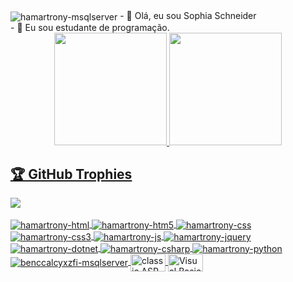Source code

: <img align="center" alt="hamartrony-msqlserver"  src="https://komarev.com/ghpvc/?username=hamartrony&style=flat-square">
- 👋 Olá, eu sou Sophia Schneider  </br>
- 👀 Eu sou estudante de programação.  </br>

<div align="center">
  <a href="https://github.com/hamartrony">
  <img height="180em" src="https://github-readme-stats.vercel.app/api?username=hamartrony&show_icons=true&theme=dracula&include_all_commits=true&count_private=true&cache_seconds=1800"/>
  <img height="180em" src="https://github-readme-stats.vercel.app/api/top-langs/?username=hamartrony&layout=compact&langs_count=7&theme=dracula&cache_seconds=1800"/>

</div>
  <div align="center">
<!--   <img src="https://github-readme-streak-stats.herokuapp.com/?user=hamartrony&theme=dark"> -->
  </div>
  <h2>🏆 GitHub Trophies</h2>
<img src="https://github-profile-trophy.vercel.app/?username=hamartrony&theme=nord&column=7" >

<div style="display: inline_block"><br>
  <img align="center" alt="hamartrony-html"  src="https://img.shields.io/badge/HTML-239120?style=for-the-badge&logo=html5&logoColor=white">
  <img align="center" alt="hamartrony-htm5"  src="https://img.shields.io/badge/HTML5-E34F26?style=for-the-badge&logo=html5&logoColor=white">
  <img align="center" alt="hamartrony-css"  src="https://img.shields.io/badge/CSS-239120?&style=for-the-badge&logo=css3&logoColor=white">
  <img align="center" alt="hamartrony-css3"  src="https://img.shields.io/badge/CSS3-1572B6?style=for-the-badge&logo=css3&logoColor=white">
  <img align="center" alt="hamartrony-js"  src="https://img.shields.io/badge/JavaScript-F7DF1E?style=for-the-badge&logo=javascript&logoColor=black">
  <img align="center" alt="hamartrony-jquery"  src="https://img.shields.io/badge/jQuery-0769AD?style=for-the-badge&logo=jquery&logoColor=white">
  <img align="center" alt="hamartrony-dotnet" src="https://img.shields.io/badge/.NET-5C2D91?style=for-the-badge&logo=.net&logoColor=white">
  <img align="center" alt="hamartrony-csharp"  src="https://img.shields.io/badge/C%23-239120?style=for-the-badge&logo=c-sharp&logoColor=white">
  <img align="center" alt="hamartrony-python"  src="https://img.shields.io/badge/Python-14354C?style=for-the-badge&logo=python&logoColor=white">
  <img align="center" alt="benccalcyxzfi-msqlserver"  src="https://img.shields.io/badge/Microsoft_SQL_Server-CC2927?style=for-the-badge&logo=microsoft-sql-server&logoColor=white">
  <img align="center" alt="classic ASP (Active Server Pages)" height="28" width="56" src="https://user-images.githubusercontent.com/88748637/150883584-f1a99b8d-bd54-49de-b7ad-6b06c77f03d3.png">
  <img align="center" alt="Visual Basic 6" height="28" width="56" src="https://user-images.githubusercontent.com/88748637/150884149-e5d5cfce-f07c-4504-97fa-a00fd5741ad4.png">
</div>
<!--   <img align="center" src="https://github.com/benccalcyxzfi/benccalcyxzfi/blob/output/github-contribution-grid-snake.gif"> -->
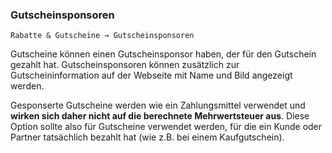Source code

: ### Gutscheinsponsoren

    Rabatte & Gutscheine → Gutscheinsponsoren

Gutscheine können einen Gutscheinsponsor haben, der für den Gutschein gezahlt hat. Gutscheinsponsoren können zusätzlich zur Gutscheininformation auf der Webseite mit Name und Bild angezeigt werden.

Gesponserte Gutscheine werden wie ein Zahlungsmittel verwendet und **wirken sich daher nicht auf die berechnete Mehrwertsteuer aus**. Diese Option sollte also für Gutscheine verwendet werden, für die ein Kunde oder Partner tatsächlich bezahlt hat (wie z.B. bei einem Kaufgutschein).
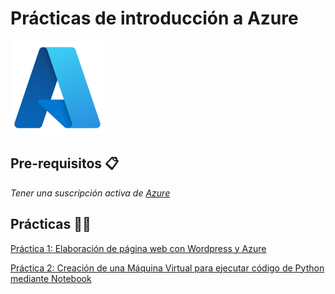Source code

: 
<h1>Prácticas de introducción a Azure</h1>

<img src="/images/Azure.png" alt="logo" width="150"/> 

## Pre-requisitos 📋

_Tener una suscripción activa de [Azure](https://azure.microsoft.com/es-mx/)_

## Prácticas ​👨‍💻​

[Práctica 1: Elaboración de página web con Wordpress y Azure](/Pr%C3%A1ctica%201/)

[Práctica 2: Creación de una Máquina Virtual para ejecutar código de Python mediante Notebook ](/Pr%C3%A1ctica%202/)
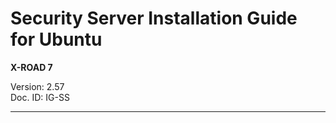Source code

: # Security Server Installation Guide for Ubuntu <!-- omit in toc -->

**X-ROAD 7**

Version: 2.57  
Doc. ID: IG-SS

---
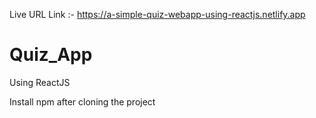 Live URL Link :- https://a-simple-quiz-webapp-using-reactjs.netlify.app

# Quiz_App
Using ReactJS


Install npm after cloning the project
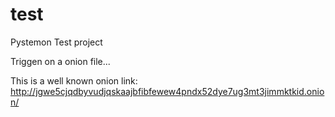# test
Pystemon Test project

Triggen on a onion file...

This is a well known onion link: http://jgwe5cjqdbyvudjqskaajbfibfewew4pndx52dye7ug3mt3jimmktkid.onion/
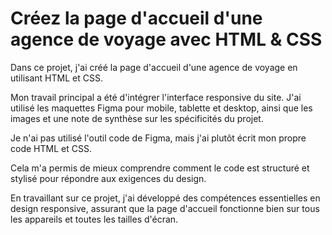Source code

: # Créez la page d'accueil d'une agence de voyage avec HTML & CSS

Dans ce projet, j'ai créé la page d'accueil d'une agence de voyage en utilisant HTML et CSS.

Mon travail principal a été d'intégrer l'interface responsive du site. J'ai utilisé les maquettes Figma pour mobile, tablette et desktop, ainsi que les images et une note de synthèse sur les spécificités du projet.

Je n'ai pas utilisé l'outil code de Figma, mais j'ai plutôt écrit mon propre code HTML et CSS.

Cela m'a permis de mieux comprendre comment le code est structuré et stylisé pour répondre aux exigences du design.

En travaillant sur ce projet, j'ai développé des compétences essentielles en design responsive, assurant que la page d'accueil fonctionne bien sur tous les appareils et toutes les tailles d'écran.
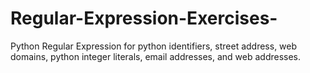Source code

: # Regular-Expression-Exercises-
Python Regular Expression for python identifiers, street address, web domains, python integer literals, email addresses, and web addresses.    
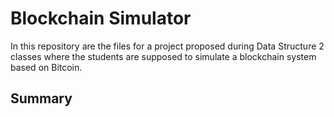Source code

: # Blockchain Simulator
In this repository are the files for a project proposed during Data Structure 2 classes where the students are supposed to simulate a blockchain system based on Bitcoin.

## Summary
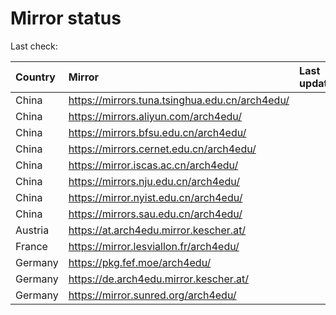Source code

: <script src="./time.js"></script>
# Mirror status
Last check: <script type="text/javascript">localize(1736583933.1373088);</script>

|Country|Mirror|Last update|
|:------|:-----|:----------|
|China|https://mirrors.tuna.tsinghua.edu.cn/arch4edu/|<script type="text/javascript">localize(1736534905);</script>|
|China|https://mirrors.aliyun.com/arch4edu/|<script type="text/javascript">localize(1736534905);</script>|
|China|https://mirrors.bfsu.edu.cn/arch4edu/|<script type="text/javascript">localize(1736534905);</script>|
|China|https://mirrors.cernet.edu.cn/arch4edu/|<script type="text/javascript">localize(1736534905);</script>|
|China|https://mirror.iscas.ac.cn/arch4edu/|<script type="text/javascript">localize(1736534905);</script>|
|China|https://mirrors.nju.edu.cn/arch4edu/|<script type="text/javascript">localize(1736491310);</script>|
|China|https://mirror.nyist.edu.cn/arch4edu/|<script type="text/javascript">localize(1736534905);</script>|
|China|https://mirrors.sau.edu.cn/arch4edu/|<script type="text/javascript">localize(1731653531);</script>|
|Austria|https://at.arch4edu.mirror.kescher.at/|<script type="text/javascript">localize(1736534905);</script>|
|France|https://mirror.lesviallon.fr/arch4edu/|<script type="text/javascript">localize(1736534905);</script>|
|Germany|https://pkg.fef.moe/arch4edu/|<script type="text/javascript">localize(1736534905);</script>|
|Germany|https://de.arch4edu.mirror.kescher.at/|<script type="text/javascript">localize(1736534905);</script>|
|Germany|https://mirror.sunred.org/arch4edu/|<script type="text/javascript">localize(1736534905);</script>|

<script src="./tablefilter/tablefilter.js"></script>
<script src="./table.js"></script>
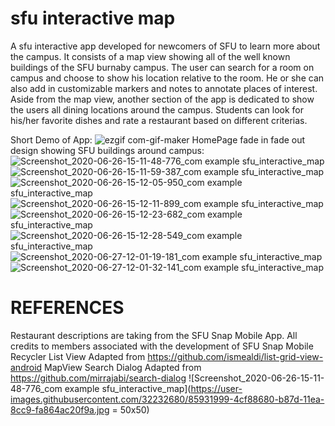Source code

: # sfu interactive map
A sfu interactive app developed for newcomers of SFU to learn more about the campus. It consists of a map view showing all of the well known buildings of the SFU burnaby campus. The user can search for a room on campus and choose to show his location relative to the room. He or she can also add in customizable markers and notes to annotate places of interest. Aside from the map view, another section of the app is dedicated to show the users all dining locations around the campus. Students can look for his/her favorite dishes and rate a restaurant based on different criterias.

Short Demo of App:
![ezgif com-gif-maker](https://user-images.githubusercontent.com/32232680/85930172-056afe00-b86f-11ea-9b63-3415220c92d5.gif)
HomePage fade in fade out design showing SFU buildings around campus:
![Screenshot_2020-06-26-15-11-48-776_com example sfu_interactive_map](https://user-images.githubusercontent.com/32232680/85930192-43682200-b86f-11ea-8220-3c82b2c6e30c.jpg)
![Screenshot_2020-06-26-15-11-59-387_com example sfu_interactive_map](https://user-images.githubusercontent.com/32232680/85930194-46fba900-b86f-11ea-9252-f7a4a1c2a815.jpg)
![Screenshot_2020-06-26-15-12-05-950_com example sfu_interactive_map](https://user-images.githubusercontent.com/32232680/85930196-495e0300-b86f-11ea-859a-5bf55970ad0d.jpg)
![Screenshot_2020-06-26-15-12-11-899_com example sfu_interactive_map](https://user-images.githubusercontent.com/32232680/85930198-4b27c680-b86f-11ea-9cea-e04440ebcdb7.jpg)
![Screenshot_2020-06-26-15-12-23-682_com example sfu_interactive_map](https://user-images.githubusercontent.com/32232680/85930199-4bc05d00-b86f-11ea-9ab5-268c21388f69.jpg)
![Screenshot_2020-06-26-15-12-28-549_com example sfu_interactive_map](https://user-images.githubusercontent.com/32232680/85930200-4c58f380-b86f-11ea-8713-aa20fef2c3fd.jpg)
![Screenshot_2020-06-27-12-01-19-181_com example sfu_interactive_map](https://user-images.githubusercontent.com/32232680/85930201-4d8a2080-b86f-11ea-91ae-16dc41673f75.jpg)
![Screenshot_2020-06-27-12-01-32-141_com example sfu_interactive_map](https://user-images.githubusercontent.com/32232680/85930202-4e22b700-b86f-11ea-8e18-757654fc3911.jpg)

# REFERENCES

Restaurant descriptions are taking from the SFU Snap Mobile App. All credits to members associated with the development of SFU Snap Mobile
Recycler List View Adapted from https://github.com/ismealdi/list-grid-view-android
MapView Search Dialog Adapted from https://github.com/mirrajabi/search-dialog
![Screenshot_2020-06-26-15-11-48-776_com example sfu_interactive_map](https://user-images.githubusercontent.com/32232680/85931999-4cf88680-b87d-11ea-8cc9-fa864ac20f9a.jpg = 50x50)

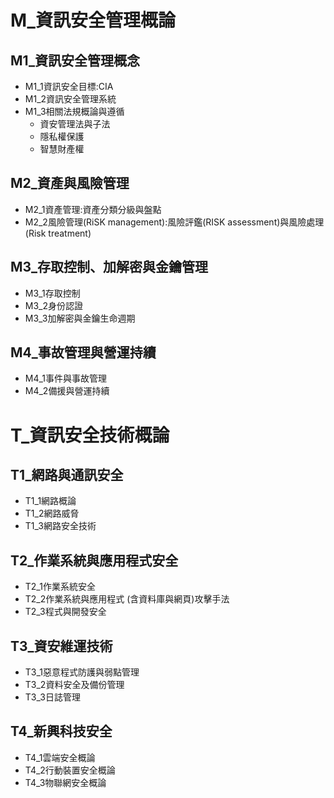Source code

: # M_資訊安全管理概論
## M1_資訊安全管理概念
- M1_1資訊安全目標:CIA
- M1_2資訊安全管理系統
- M1_3相關法規概論與遵循
  - 資安管理法與子法
  - 隱私權保護
  - 智慧財產權
## M2_資產與風險管理
- M2_1資產管理:資產分類分級與盤點
- M2_2風險管理(RiSK management):風險評鑑(RISK assessment)與風險處理(Risk treatment)
## M3_存取控制、加解密與金鑰管理
- M3_1存取控制
- M3_2身份認證
- M3_3加解密與金鑰生命週期
## M4_事故管理與營運持續
- M4_1事件與事故管理
- M4_2備援與營運持續
# T_資訊安全技術概論
## T1_網路與通訊安全
- T1_1網路概論
- T1_2網路威脅
- T1_3網路安全技術
## T2_作業系統與應用程式安全
- T2_1作業系統安全
- T2_2作業系統與應用程式 (含資料庫與網頁)攻擊手法
- T2_3程式與開發安全
## T3_資安維運技術
- T3_1惡意程式防護與弱點管理
- T3_2資料安全及備份管理
- T3_3日誌管理
## T4_新興科技安全
- T4_1雲端安全概論
- T4_2行動裝置安全概論
- T4_3物聯網安全概論
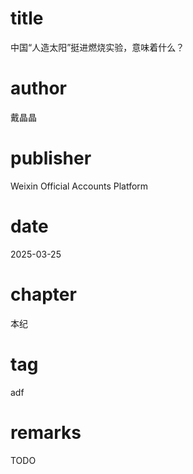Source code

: # title
中国“人造太阳”挺进燃烧实验，意味着什么？

# author
戴晶晶

# publisher
Weixin Official Accounts Platform

# date
2025-03-25

# chapter
本纪

# tag
adf

# remarks
TODO

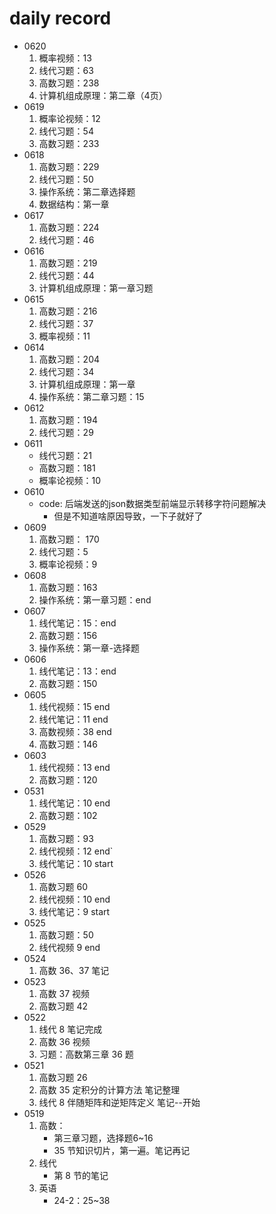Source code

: # daily record
+ 0620
    1. 概率视频：13
    2. 线代习题：63
    3. 高数习题：238
    4. 计算机组成原理：第二章（4页）
+ 0619
    1. 概率论视频：12
    2. 线代习题：54
    3. 高数习题：233
+ 0618
    1. 高数习题：229
    2. 线代习题：50
    3. 操作系统：第二章选择题
    4. 数据结构：第一章
+ 0617
    1. 高数习题：224
    2. 线代习题：46
+ 0616
    1. 高数习题：219
    2. 线代习题：44
    3. 计算机组成原理：第一章习题
+ 0615 
    1. 高数习题：216
    2. 线代习题：37
    3. 概率视频：11
+ 0614
    1. 高数习题：204
    2. 线代习题：34
    3. 计算机组成原理：第一章
    4. 操作系统：第二章习题：15
+ 0612
    1. 高数习题：194
    2. 线代习题：29
+ 0611
    + 线代习题：21
    + 高数习题：181
    + 概率论视频：10
+ 0610
    + code: 后端发送的json数据类型前端显示转移字符问题解决
        + 但是不知道啥原因导致，一下子就好了
+ 0609
    1. 高数习题： 170
    2. 线代习题：5
    3. 概率论视频：9
+ 0608
    1. 高数习题：163
    2. 操作系统：第一章习题：end
+ 0607
    1. 线代笔记：15：end
    2. 高数习题：156
    3. 操作系统：第一章-选择题
+ 0606
    1. 线代笔记：13：end
    2. 高数习题：150
+ 0605
    1. 线代视频：15 end
    2. 线代笔记：11 end
    3. 高数视频：38 end
    4. 高数习题：146
+ 0603
    1. 线代视频：13 end
    2. 高数习题：120
+ 0531
    1. 线代笔记：10 end
    2. 高数习题：102
+ 0529
    1. 高数习题：93
    2. 线代视频：12 end`
    3. 线代笔记：10 start
+ 0526
    1. 高数习题 60
    2. 线代视频：10 end
    3. 线代笔记：9 start
+ 0525
    1. 高数习题：50
    2. 线代视频 9 end
+ 0524
    1. 高数 36、37 笔记
+ 0523
    1. 高数 37 视频
    2. 高数习题 42
+ 0522
    1. 线代 8 笔记完成
    2. 高数 36 视频
    3. 习题：高数第三章 36 题
+ 0521
    1. 高数习题 26
    2. 高数 35 定积分的计算方法 笔记整理
    3. 线代 8 伴随矩阵和逆矩阵定义 笔记--开始
+ 0519
    1. 高数：
        + 第三章习题，选择题6~16
        + 35 节知识切片，第一遍。笔记再记
    2. 线代
        + 第 8 节的笔记
    3. 英语
        + 24-2：25~38
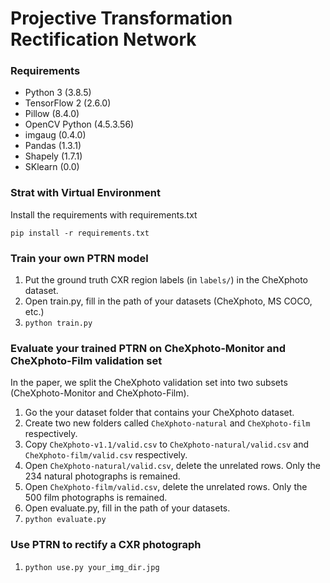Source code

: # Projective Transformation Rectification Network

### Requirements

- Python 3 (3.8.5)
- TensorFlow 2 (2.6.0)
- Pillow (8.4.0)
- OpenCV Python (4.5.3.56)
- imgaug (0.4.0)
- Pandas (1.3.1)
- Shapely (1.7.1)
- SKlearn (0.0)

### Strat with Virtual Environment

Install the requirements with requirements.txt

`pip install -r requirements.txt`
  
### Train your own PTRN model

1. Put the ground truth CXR region labels (in `labels/`) in the CheXphoto dataset.
2. Open train.py, fill in the path of your datasets (CheXphoto, MS COCO, etc.)
3. `python train.py`

### Evaluate your trained PTRN on CheXphoto-Monitor and CheXphoto-Film validation set

In the paper, we split the CheXphoto validation set into two subsets (CheXphoto-Monitor and CheXphoto-Film).

1. Go the your dataset folder that contains your CheXphoto dataset.
2. Create two new folders called `CheXphoto-natural` and `CheXphoto-film` respectively.
3. Copy `CheXphoto-v1.1/valid.csv` to `CheXphoto-natural/valid.csv` and `CheXphoto-film/valid.csv` respectively.
4. Open `CheXphoto-natural/valid.csv`, delete the unrelated rows. Only the 234 natural photographs is remained.
5. Open `CheXphoto-film/valid.csv`, delete the unrelated rows. Only the 500 film photographs is remained.
6. Open evaluate.py, fill in the path of your datasets.
7. `python evaluate.py`

### Use PTRN to rectify a CXR photograph

1. `python use.py your_img_dir.jpg`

■ **PROBLEM**: Starting at the line that contains "1. 高数习题：194" and ending at the line that contains "### Train your own PTRN model", transcribe the material above exactly, excluding pictures.

■ **SOLUTION**:
    1. 高数习题：194
    2. 线代习题：29
+ 0611
    + 线代习题：21
    + 高数习题：181
    + 概率论视频：10
+ 0610
    + code: 后端发送的json数据类型前端显示转移字符问题解决
        + 但是不知道啥原因导致，一下子就好了
+ 0609
    1. 高数习题： 170
    2. 线代习题：5
    3. 概率论视频：9
+ 0608
    1. 高数习题：163
    2. 操作系统：第一章习题：end
+ 0607
    1. 线代笔记：15：end
    2. 高数习题：156
    3. 操作系统：第一章-选择题
+ 0606
    1. 线代笔记：13：end
    2. 高数习题：150
+ 0605
    1. 线代视频：15 end
    2. 线代笔记：11 end
    3. 高数视频：38 end
    4. 高数习题：146
+ 0603
    1. 线代视频：13 end
    2. 高数习题：120
+ 0531
    1. 线代笔记：10 end
    2. 高数习题：102
+ 0529
    1. 高数习题：93
    2. 线代视频：12 end`
    3. 线代笔记：10 start
+ 0526
    1. 高数习题 60
    2. 线代视频：10 end
    3. 线代笔记：9 start
+ 0525
    1. 高数习题：50
    2. 线代视频 9 end
+ 0524
    1. 高数 36、37 笔记
+ 0523
    1. 高数 37 视频
    2. 高数习题 42
+ 0522
    1. 线代 8 笔记完成
    2. 高数 36 视频
    3. 习题：高数第三章 36 题
+ 0521
    1. 高数习题 26
    2. 高数 35 定积分的计算方法 笔记整理
    3. 线代 8 伴随矩阵和逆矩阵定义 笔记--开始
+ 0519
    1. 高数：
        + 第三章习题，选择题6~16
        + 35 节知识切片，第一遍。笔记再记
    2. 线代
        + 第 8 节的笔记
    3. 英语
        + 24-2：25~38
Source code

: # Projective Transformation Rectification Network

### Requirements

- Python 3 (3.8.5)
- TensorFlow 2 (2.6.0)
- Pillow (8.4.0)
- OpenCV Python (4.5.3.56)
- imgaug (0.4.0)
- Pandas (1.3.1)
- Shapely (1.7.1)
- SKlearn (0.0)

### Strat with Virtual Environment

Install the requirements with requirements.txt

`pip install -r requirements.txt`
  
### Train your own PTRN model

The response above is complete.